Presently little Giant held up his hand for the party to halt. He pointed to a spot a little below and to the right of them. There, on a flat rock, rested one of the bears, gnawing on a bone he held in his forefeet.
"Where is the other?" asked Whopper, in a whisper.
All looked around, but the second bear was nowhere in sight.
"Might as well get one, while we have the chance," said Snap. "Let us all fire at him at once. We'll be sure to lay him low. Then load up as quickly as you can, and we'll see if we can't stir up the second bear."
So it was arranged, and the four young hunters took careful aim at the creature on the rocks. It must be admitted that they were somewhat excited, for a bear is no mean creature to tackle and will sometimes put up a fierce fight to defend itself. But they steadied their nerves as much as possible, and Snap gave the order to fire.

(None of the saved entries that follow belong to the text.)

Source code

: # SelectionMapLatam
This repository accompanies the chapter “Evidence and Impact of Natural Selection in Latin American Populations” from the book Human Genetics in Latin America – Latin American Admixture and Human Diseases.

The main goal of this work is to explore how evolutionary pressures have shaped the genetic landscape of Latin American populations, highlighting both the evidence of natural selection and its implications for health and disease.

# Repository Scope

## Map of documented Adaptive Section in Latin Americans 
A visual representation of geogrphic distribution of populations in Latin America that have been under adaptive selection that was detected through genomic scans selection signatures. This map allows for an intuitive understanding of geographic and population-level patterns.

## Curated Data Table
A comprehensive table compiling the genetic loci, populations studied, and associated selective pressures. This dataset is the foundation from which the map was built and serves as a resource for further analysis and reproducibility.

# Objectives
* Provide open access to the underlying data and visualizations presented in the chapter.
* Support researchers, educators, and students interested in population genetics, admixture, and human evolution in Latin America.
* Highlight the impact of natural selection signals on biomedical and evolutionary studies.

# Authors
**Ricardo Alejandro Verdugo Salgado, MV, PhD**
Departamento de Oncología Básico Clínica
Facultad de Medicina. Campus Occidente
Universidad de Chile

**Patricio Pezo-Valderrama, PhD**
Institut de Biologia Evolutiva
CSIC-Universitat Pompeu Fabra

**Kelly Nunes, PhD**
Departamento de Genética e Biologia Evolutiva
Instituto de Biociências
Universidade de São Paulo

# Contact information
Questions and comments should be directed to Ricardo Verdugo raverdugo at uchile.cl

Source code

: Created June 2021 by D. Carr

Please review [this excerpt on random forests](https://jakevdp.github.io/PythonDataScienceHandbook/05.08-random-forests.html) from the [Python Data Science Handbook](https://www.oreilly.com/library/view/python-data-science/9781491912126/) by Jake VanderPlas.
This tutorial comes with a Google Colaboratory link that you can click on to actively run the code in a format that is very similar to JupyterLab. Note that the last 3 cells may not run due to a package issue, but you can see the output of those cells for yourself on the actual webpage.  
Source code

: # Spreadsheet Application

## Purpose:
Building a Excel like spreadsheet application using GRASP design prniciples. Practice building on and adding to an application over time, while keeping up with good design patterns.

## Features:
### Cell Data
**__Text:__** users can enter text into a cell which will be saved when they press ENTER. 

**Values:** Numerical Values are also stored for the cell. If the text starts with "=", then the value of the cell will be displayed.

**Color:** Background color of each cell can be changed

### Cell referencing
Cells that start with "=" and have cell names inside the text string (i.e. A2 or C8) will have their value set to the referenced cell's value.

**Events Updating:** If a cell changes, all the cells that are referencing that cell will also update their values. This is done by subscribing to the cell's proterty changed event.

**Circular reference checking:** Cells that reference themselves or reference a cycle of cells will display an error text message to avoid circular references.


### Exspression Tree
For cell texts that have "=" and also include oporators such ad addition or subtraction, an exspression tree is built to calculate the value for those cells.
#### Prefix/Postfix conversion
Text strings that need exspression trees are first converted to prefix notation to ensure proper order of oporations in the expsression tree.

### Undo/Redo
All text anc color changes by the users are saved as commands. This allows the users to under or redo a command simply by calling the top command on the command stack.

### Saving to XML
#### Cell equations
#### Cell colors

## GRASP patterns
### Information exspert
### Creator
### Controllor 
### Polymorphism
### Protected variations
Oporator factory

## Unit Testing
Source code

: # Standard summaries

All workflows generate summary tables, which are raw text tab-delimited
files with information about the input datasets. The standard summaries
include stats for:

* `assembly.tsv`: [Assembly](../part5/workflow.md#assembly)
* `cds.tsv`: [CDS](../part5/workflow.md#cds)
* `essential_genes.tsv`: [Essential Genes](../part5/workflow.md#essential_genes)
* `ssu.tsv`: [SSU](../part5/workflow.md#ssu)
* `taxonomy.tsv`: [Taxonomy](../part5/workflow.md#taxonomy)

Crack! bang! went the rifle and the shotguns, almost together, and as the smoke cleared away they saw the bear leap up, turn over and over on the rock, and then tumble down the mountainside.
"We've got him! We've got him!" yelled Giant, enthusiastically.
"Don't be so sure of it," said Snap.
"Oh, I am sure we hit him," said Whopper. "Why, I aimed right for his head."
"I know we hit him, but that isn't saying he is killed," said Shep. "Although by the way he rolled over I guess he was pretty badly wounded."
Having reloaded, they began to climb down the mountainside in the direction the bear had disappeared. They had gone less than two rods when Shep, who was in advance, let up a yell:
"Look out for the hole!"
"Where?" asked the others, but before the doctor's son could reply the others saw him sinking down. Then they felt themselves going down also.
"It must be the bears' den!" gasped Giant.
"If it is, we had better beware of the other bear," came from Whopper.
Down and down slid the four young hunters, until they landed on a pile of tree limbs and dead leaves. They had gone down in a hole a dozen feet in diameter and fifteen or more feet deep. This hole opened into a sort of cave and from the cave came a growl that fairly made their hair raise on end.
"It's the bears' den sure!" cried Whopper.
"Yes, and I hear the second bear!" gasped Shep. "Get ready to shoot him as soon as he appears!"
All scrambled to their feet and brought around their weapons, ready for use. They looked toward the cave-like opening and waited anxiously. Would the second bear leap out upon them and give them battle?